— Provided data —
_ _ _
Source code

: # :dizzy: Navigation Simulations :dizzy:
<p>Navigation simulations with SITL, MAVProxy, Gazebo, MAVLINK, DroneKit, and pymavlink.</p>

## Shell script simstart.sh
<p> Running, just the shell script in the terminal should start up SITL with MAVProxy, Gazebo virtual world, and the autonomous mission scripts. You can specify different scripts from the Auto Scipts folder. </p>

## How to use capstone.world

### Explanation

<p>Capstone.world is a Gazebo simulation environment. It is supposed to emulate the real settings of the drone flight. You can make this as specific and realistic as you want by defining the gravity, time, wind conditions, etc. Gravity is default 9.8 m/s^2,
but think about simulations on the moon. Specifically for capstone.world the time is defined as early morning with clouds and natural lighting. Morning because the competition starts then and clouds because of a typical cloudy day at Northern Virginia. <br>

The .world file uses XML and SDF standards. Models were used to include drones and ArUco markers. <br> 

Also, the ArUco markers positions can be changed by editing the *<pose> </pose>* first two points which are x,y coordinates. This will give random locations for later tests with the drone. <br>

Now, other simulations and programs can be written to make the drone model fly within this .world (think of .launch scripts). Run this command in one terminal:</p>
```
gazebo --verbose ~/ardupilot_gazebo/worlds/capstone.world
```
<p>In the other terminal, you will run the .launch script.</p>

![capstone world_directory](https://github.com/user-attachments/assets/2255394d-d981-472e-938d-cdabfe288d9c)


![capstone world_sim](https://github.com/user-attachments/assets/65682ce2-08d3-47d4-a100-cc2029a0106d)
_ _ _
— Exercise aim —
Which lines of the data contain the string "github"? Copy each one.

— Exercise answer —
![capstone world_directory](https://github.com/user-attachments/assets/2255394d-d981-472e-938d-cdabfe288d9c)
![capstone world_sim](https://github.com/user-attachments/assets/65682ce2-08d3-47d4-a100-cc2029a0106d)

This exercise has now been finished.